2015年10月31日土曜日

サブコンシャス・リー



LEE KONITZ “SUBCONSCIOUS-LEE”

プレスティッジは当初はNEW JAZZという名前のレーベルだった。なぜかというとこの手の作品をリリースしていたから。録音が1949年ということを考えると演奏はまさにニュー・ジャズ。同じころの作品としては「クールの誕生」や「アメイジング・バド・パウエルVOL.1,2」などだが、これらと比較するとやはり特異な音楽にきこえる。

この、典型的なクール・ジャズは、白人がうちだしたスタイルだということが特徴のひとつとしてよくあげられる。たしかにその通りだが、チャーリー・パーカーが登場して5年以上たっているしスイング・ブームで白人ミュージシャンにもジャズが浸透しているのだから、むしろ白人側からなんらかの提唱があって当然であったとおもう。

話はニュー・ジャズにもどるが、その名の通り当初コニッツやトリスターノはクール・ジャズとは呼ばれていなかった。

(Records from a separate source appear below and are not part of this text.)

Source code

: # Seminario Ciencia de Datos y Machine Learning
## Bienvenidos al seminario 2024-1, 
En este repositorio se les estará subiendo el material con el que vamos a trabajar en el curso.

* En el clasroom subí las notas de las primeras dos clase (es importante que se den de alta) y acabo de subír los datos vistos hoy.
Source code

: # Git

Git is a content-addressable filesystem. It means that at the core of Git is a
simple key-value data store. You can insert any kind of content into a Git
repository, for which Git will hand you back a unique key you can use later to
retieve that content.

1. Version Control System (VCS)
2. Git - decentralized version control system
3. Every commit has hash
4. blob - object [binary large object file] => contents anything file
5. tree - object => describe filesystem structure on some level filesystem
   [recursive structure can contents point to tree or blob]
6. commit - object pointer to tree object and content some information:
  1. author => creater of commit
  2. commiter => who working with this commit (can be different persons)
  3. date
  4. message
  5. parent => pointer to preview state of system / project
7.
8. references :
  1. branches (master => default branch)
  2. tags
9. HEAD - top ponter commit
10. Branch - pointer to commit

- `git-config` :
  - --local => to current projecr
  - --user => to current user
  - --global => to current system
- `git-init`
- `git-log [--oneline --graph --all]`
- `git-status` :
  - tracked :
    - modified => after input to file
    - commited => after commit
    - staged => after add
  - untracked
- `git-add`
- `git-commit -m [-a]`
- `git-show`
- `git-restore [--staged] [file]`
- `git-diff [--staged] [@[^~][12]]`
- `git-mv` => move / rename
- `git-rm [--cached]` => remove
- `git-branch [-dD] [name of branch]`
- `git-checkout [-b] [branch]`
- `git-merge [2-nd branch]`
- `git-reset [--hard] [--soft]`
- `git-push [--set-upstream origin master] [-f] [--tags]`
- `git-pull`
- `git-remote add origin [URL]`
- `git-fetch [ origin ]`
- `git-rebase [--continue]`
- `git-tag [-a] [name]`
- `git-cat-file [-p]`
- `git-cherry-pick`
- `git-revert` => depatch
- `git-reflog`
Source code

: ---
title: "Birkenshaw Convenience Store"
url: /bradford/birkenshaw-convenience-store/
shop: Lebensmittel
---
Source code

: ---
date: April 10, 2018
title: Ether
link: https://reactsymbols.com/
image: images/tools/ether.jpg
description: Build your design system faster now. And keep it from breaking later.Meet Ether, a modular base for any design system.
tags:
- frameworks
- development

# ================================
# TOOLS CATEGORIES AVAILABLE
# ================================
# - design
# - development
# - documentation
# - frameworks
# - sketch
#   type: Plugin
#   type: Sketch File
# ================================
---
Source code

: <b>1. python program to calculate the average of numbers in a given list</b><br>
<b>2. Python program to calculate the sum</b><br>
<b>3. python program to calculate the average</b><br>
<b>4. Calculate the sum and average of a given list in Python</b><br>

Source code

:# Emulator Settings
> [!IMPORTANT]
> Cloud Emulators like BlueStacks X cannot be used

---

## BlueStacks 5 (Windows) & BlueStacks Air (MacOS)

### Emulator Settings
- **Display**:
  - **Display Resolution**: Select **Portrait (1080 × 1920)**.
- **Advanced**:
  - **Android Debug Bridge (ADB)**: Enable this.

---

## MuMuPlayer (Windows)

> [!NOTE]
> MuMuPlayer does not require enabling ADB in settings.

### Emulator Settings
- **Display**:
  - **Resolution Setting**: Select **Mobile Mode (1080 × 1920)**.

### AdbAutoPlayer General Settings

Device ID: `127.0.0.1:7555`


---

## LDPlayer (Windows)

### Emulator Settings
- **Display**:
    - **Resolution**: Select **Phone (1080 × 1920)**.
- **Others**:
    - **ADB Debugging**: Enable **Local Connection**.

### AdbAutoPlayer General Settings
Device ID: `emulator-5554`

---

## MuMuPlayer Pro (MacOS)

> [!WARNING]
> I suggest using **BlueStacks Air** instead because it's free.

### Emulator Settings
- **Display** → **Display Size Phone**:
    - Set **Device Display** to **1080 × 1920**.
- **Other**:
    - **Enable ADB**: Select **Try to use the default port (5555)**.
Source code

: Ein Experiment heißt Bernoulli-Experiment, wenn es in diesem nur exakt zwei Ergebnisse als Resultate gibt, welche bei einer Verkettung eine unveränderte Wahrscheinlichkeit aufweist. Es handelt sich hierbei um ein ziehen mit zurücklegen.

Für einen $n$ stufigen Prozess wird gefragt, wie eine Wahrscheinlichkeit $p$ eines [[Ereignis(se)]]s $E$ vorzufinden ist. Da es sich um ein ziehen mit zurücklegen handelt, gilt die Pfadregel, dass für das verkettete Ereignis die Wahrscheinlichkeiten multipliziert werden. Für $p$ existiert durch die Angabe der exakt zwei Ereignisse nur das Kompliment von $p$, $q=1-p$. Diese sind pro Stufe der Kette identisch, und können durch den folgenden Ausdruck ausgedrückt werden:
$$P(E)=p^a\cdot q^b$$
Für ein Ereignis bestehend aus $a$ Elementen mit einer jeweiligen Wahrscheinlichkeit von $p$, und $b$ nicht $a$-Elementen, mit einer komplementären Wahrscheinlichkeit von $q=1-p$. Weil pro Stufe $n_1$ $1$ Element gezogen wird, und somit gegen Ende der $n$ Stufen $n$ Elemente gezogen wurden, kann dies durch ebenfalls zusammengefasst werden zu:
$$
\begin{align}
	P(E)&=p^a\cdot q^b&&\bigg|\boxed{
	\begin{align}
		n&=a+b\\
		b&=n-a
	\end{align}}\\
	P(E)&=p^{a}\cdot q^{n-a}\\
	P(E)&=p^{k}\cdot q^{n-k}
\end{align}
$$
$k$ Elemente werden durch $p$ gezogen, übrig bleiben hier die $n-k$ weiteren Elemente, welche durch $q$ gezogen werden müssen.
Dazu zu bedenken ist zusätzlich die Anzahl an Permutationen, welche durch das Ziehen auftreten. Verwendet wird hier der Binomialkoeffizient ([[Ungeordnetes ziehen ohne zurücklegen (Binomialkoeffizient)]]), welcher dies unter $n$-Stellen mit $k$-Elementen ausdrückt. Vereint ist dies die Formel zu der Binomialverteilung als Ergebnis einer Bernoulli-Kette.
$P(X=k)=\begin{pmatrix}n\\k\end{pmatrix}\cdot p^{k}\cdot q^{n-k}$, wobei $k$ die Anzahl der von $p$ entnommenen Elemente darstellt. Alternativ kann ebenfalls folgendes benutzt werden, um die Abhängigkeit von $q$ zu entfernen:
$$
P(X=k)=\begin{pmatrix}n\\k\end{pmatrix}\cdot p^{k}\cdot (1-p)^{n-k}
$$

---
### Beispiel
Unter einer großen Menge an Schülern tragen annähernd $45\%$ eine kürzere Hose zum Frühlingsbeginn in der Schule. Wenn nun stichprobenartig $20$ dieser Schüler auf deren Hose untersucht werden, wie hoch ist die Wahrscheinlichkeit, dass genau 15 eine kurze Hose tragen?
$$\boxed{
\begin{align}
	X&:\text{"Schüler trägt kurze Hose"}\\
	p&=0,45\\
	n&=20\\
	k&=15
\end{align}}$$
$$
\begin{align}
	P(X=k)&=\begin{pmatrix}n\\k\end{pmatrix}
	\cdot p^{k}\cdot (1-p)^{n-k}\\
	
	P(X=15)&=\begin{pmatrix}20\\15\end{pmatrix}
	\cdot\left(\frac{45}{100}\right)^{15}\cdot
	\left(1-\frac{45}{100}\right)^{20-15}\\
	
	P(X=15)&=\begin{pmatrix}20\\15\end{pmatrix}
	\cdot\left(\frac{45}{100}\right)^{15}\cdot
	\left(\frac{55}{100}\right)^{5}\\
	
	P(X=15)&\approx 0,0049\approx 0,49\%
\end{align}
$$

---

確かな説ではないけど「クールの誕生」にコニッツが参加したから彼の音楽がクール・ジャズの範疇にはいってしまったらしい。その「クールの誕生」もあとからレコード会社が勝手につけたとマイルスは言っている。そもそもの語源は「かっこいい」という意味で使われたクールが「ホットでない」ジャズを指す言葉になったとも。さらに話がずれるけど、スタン・ゲッツがクール派と書かれている本をよくみるけどすこしちがうような気がする。

マイルスはことのほかコニッツを気に入っていたのは周知の事実。「あいつのように演奏できのなら、肌の色が白かろうが青かろうが関係ない」と、コニッツやビル・エヴァンスのことを評価していた。そのわりにエヴァンスはバンドではちょっとしたいじめにあっていたそうだけどね。